Pankreas kanseri diğer tüm kanserler arasında en ölümcül türlerden biri olarak tanımlanıyor. Geç belirti verdiği için tanı konulan hastaların yüzde 90'ı, hastalıkla mücadelede kısıtlı tedavi seçeneğine sahip olabiliyor. Yakın Doğu Üniversitesi Hastanesi Nükleer Tıp Anabilim Dalı Başkanı Prof. Dr. Nuri Arslan, kanser tedavisinde kullanılan kemoterapi, radyoterapi, immunoterapi gibi tedavi seçeneklerini tüketmiş pankreas kanseri hastaları için umut yaratan hedefe yönelik radyonüklid tedavilerin, ABD, Almanya ve Uzak Doğu ülkeleri ile eş zamanlı olarak Yakın Doğu Üniversitesi Hastanesi'nde de uygulanmaya başladığını söyledi.

HASTALARA UMUT

Diğer kanser türlerine göre oldukça ölümcül olan pankreas kanseri, günümüzde en önemli sağlık sorunlarından biri olarak kabul ediliyor. Bu kanser türü çoğunlukla tümörlü dokunun pankreas dışına çıktığı evrede tanı alabiliyor. Bu nedenle pankreas kanserli hastaların sadece yüzde 10'u cerrahi şansına, yüzde 7'si ise 5 yıllık yaşam süresine sahip olabiliyor. Son dönemde kanser araştırma merkezlerine önemli yatırım yapan dünyanın sayılı ülkelerinde, tedavi seçeneklerinin oldukça kısıtlı olduğu ve bu tedavilerden yanıt alınamayan pankreas kanseri hastalarına yönelik yenilikçi bir tedavi sürdürülüyor. Kemoterapi, radyoterapi, immünoterapi dışında kalan hedefe yönelik bu yenilikçi tedaviler son dönemde hastalara umut oluyor.

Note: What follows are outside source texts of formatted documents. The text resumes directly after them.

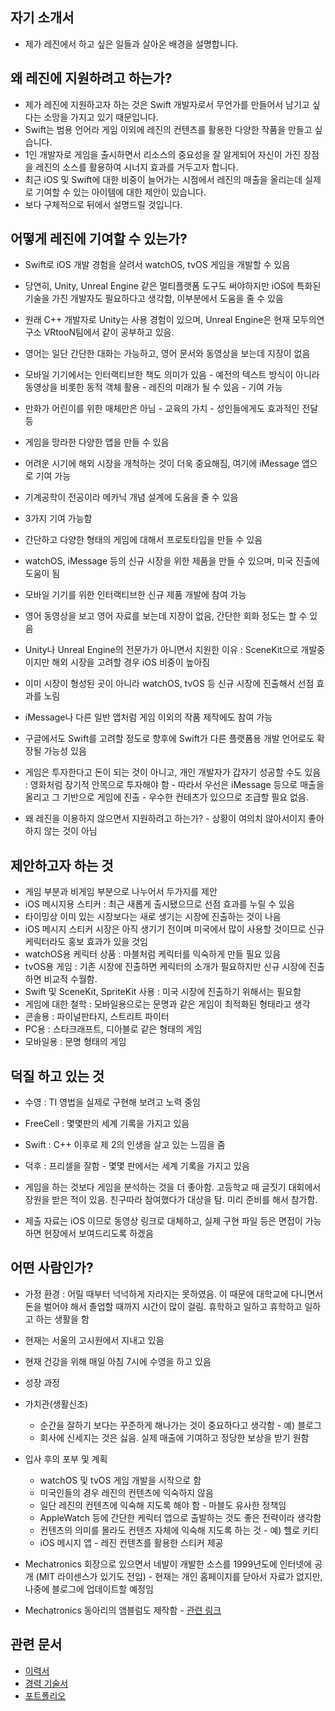 ## 자기 소개서 

* 제가 레진에서 하고 싶은 일들과 살아온 배경을 설명합니다.

## 왜 레진에 지원하려고 하는가?

* 제가 레진에 지원하고자 하는 것은 Swift 개발자로서 무언가를 만들어서 남기고 싶다는 소망을 가지고 있기 때문입니다.
* Swift는 범용 언어라 게임 이외에 레진의 컨텐츠를 활용한 다양한 작품을 만들고 싶습니다.
* 1인 개발자로 게임을 출시하면서 리소스의 중요성을 잘 알게되어 자신이 가진 장점을 레진의 소스를 활용하여 시너지 효과를 거두고자 합니다.
* 최근 iOS 및 Swift에 대한 비중이 늘어가는 시점에서 레진의 매출을 올리는데 실제로 기여할 수 있는 아이템에 대한 제안이 있습니다.
* 보다 구체적으로 뒤에서 설명드릴 것입니다.

## 어떻게 레진에 기여할 수 있는가?

* Swift로 iOS 개발 경험을 살려서 watchOS, tvOS 게임을 개발할 수 있음
* 당연히, Unity, Unreal Engine 같은 멀티플랫폼 도구도 써야하지만 iOS에 특화된 기술을 가진 개발자도 필요하다고 생각함, 이부분에서 도움을 줄 수 있음
* 원래 C++ 개발자로 Unity는 사용 경험이 있으며, Unreal Engine은 현재 모두의연구소 VRtooN팀에서 같이 공부하고 있음.
* 영어는 일단 간단한 대화는 가능하고, 영어 문서와 동영상을 보는데 지장이 없음
* 모바일 기기에서는 인터랙티브한 책도 의미가 있음 - 예전의 텍스트 방식이 아니라 동영상을 비롯한 동적 객체 활용 - 레진의 미래가 될 수 있음 - 기여 가능
* 만화가 어린이를 위한 매체만은 아님 - 교육의 가치 - 성인들에게도 효과적인 전달 등
* 게임을 망라한 다양한 앱을 만들 수 있음
* 어려운 시기에 해외 시장을 개척하는 것이 더욱 중요해짐, 여기에 iMessage 앱으로 기여 가능
* 기계공학이 전공이라 메카닉 개념 설계에 도움을 줄 수 있음

* 3가지 기여 가능함
* 간단하고 다양한 형태의 게임에 대해서 프로토타입을 만들 수 있음
* watchOS, iMessage 등의 신규 시장을 위한 제품을 만들 수 있으며, 미국 진출에 도움이 됨
* 모바일 기기를 위한 인터랙티브한 신규 제품 개발에 참여 가능

* 영어 동영상을 보고 영어 자료를 보는데 지장이 없음, 간단한 회화 정도는 할 수 있음

* Unity나 Unreal Engine의 전문가가 아니면서 지원한 이유 : SceneKit으로 개발중이지만 해외 시장을 고려할 경우 iOS 비중이 높아짐
* 이미 시장이 형성된 곳이 아니라 watchOS, tvOS 등 신규 시장에 진출해서 선점 효과를 노림
* iMessage나 다른 일반 앱처럼 게임 이외의 작품 제작에도 참여 가능
* 구글에서도 Swift를 고려할 정도로 향후에 Swift가 다른 플랫폼용 개발 언어로도 확장될 가능성 있음

* 게임은 투자한다고 돈이 되는 것이 아니고, 개인 개발자가 갑자기 성공할 수도 있음 : 영화처럼 장기적 안목으로 투자해야 함 - 따라서 우선은 iMessage 등으로 매출을 올리고 그 기반으로 게임에 진출 - 우수한 컨테츠가 있으므로 조급할 필요 없음.

* 왜 레진을 이용하지 않으면서 지원하려고 하는가? - 상황이 여의치 않아서이지 좋아하지 않는 것이 아님

## 제안하고자 하는 것

* 게임 부분과 비게임 부분으로 나누어서 두가지를 제안
* iOS 메시지용 스티커 : 최근 새롭게 출시됐으므로 선점 효과를 누릴 수 있음
* 타이밍상 이미 있는 시장보다는 새로 생기는 시장에 진출하는 것이 나음
* iOS 메시지 스티커 시장은 아직 생기기 전이며 미국에서 많이 사용할 것이므로 신규 케릭터라도 홍보 효과가 있을 것임
* watchOS용 케릭터 상품 : 마블처럼 케릭터를 익숙하게 만들 필요 있음
* tvOS용 게임 : 기존 시장에 진출하면 케릭터의 소개가 필요하지만 신규 시장에 진출하면 비교적 수월함. 
* Swift 및 SceneKit, SpriteKit 사용 : 미국 시장에 진출하기 위해서는 필요함
* 게임에 대한 철학 : 모바일용으로는 문명과 같은 게임이 최적화된 형태라고 생각
* 콘솔용 : 파이널판타지, 스트리트 파이터
* PC용 : 스타크래프트, 디아블로 같은 형태의 게임
* 모바일용 : 문명 형태의 게임

## 덕질 하고 있는 것

* 수영 : TI 영법을 실제로 구현해 보려고 노력 중임
* FreeCell : 몇몇판의 세계 기록을 가지고 있음
* Swift : C++ 이후로 제 2의 인생을 살고 있는 느낌을 줌
* 덕후 : 프리셀을 잘함 - 몇몇 판에서는 세계 기록을 가지고 있음

* 게임을 하는 것보다 게임을 분석하는 것을 더 좋아함. 고등학교 때 글짓기 대회에서 장원을 받은 적이 있음. 친구따라 참여했다가 대상을 탐. 미리 준비를 해서 참가함.

* 제출 자료는 iOS 이므로 동영상 링크로 대체하고, 실제 구현 파일 등은 면접이 가능하면 현장에서 보여드리도록 하겠음

## 어떤 사람인가?

* 가정 환경 : 어릴 때부터 넉넉하게 자라지는 못하였음. 이 때문에 대학교에 다니면서 돈을 벌어야 해서 졸업할 때까지 시간이 많이 걸림. 휴학하고 일하고 휴학하고 일하고 하는 생활을 함
* 현재는 서울의 고시원에서 지내고 있음

* 현재 건강을 위해 매일 아침 7시에 수영을 하고 있음

* 성장 과정
* 가치관(생활신조)
	* 순간을 잘하기 보다는 꾸준하게 해나가는 것이 중요하다고 생각함 - 예) 블로그
	* 회사에 신세지는 것은 싫음. 실제 매출에 기여하고 정당한 보상을 받기 원함
* 입사 후의 포부 및 계획
	* watchOS 및 tvOS 게임 개발을 시작으로 함
	* 미국인들의 경우 레진의 컨텐츠에 익숙하지 않음
	* 일단 레진의 컨텐츠에 익숙해 지도록 해야 함 - 마블도 유사한 정책임
	* AppleWatch 등에 간단한 케릭터 앱으로 출발하는 것도 좋은 전략이라 생각함
	* 컨텐츠의 의미를 몰라도 컨텐츠 자체에 익숙해 지도록 하는 것 - 예) 헬로 키티 
	* iOS 메시지 앱 - 레진 컨텐츠를 활용한 스티커 제공
	
* Mechatronics 회장으로 있으면서 네발이 개발한 소스를 1999년도에 인터넷에 공개 (MIT 라이센스가 있기도 전임) - 현재는 개인 홈페이지를 닫아서 자료가 없지만, 나중에 블로그에 업데이트할 예정임
* Mechatronics 동아리의 앰블럼도 제작함 - [관련 링크](http://mecha.namoweb.net/xe/CI)

## 관련 문서

* [이력서](2016-07-12-Resume.md)
* [경력 기술서](2016-07-21-Experience-Statement.md)
* [포트폴리오](2016-07-21-Portfolio.md)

TEDAVİ HAKKINDA BİLGİ VERDİ

Prof. Dr. Arslan şöyle konuştu: "Nükleer Tıp Anabilim Dalı olarak, Yakın Doğu Üniversitesi Hastanesi'nde de bu tedavi seçeneğini uygun hastalarımızda uygulamaya başladık. Diğer tedavi seçeneklerini tüketmiş, klinik ve laboratuvar sonuçları ile uygun hastalarımıza radyoaktif işaretli peptitlerle, hedefe yönelik kişiselleştirilmiş radyonüklid tedaviler uyguluyoruz. Damar yolu ile 20-30 dakika süren enjeksiyon sonrası, verilen radyoaktif ilacın pankreastaki primer tümör ve diğer metastaz alanlarında tutularak bu alanlara vücut içerisinde hedefe yönelik lokal radyoterapi uygulanması amaçlanıyor. Kullanılan radyoaktif maddenin fiziksel özelliklerine göre hasta ya uygulama sonrası hemen evine gönderiliyor ya da 1 gece hastanede kontrol altında kalıyor."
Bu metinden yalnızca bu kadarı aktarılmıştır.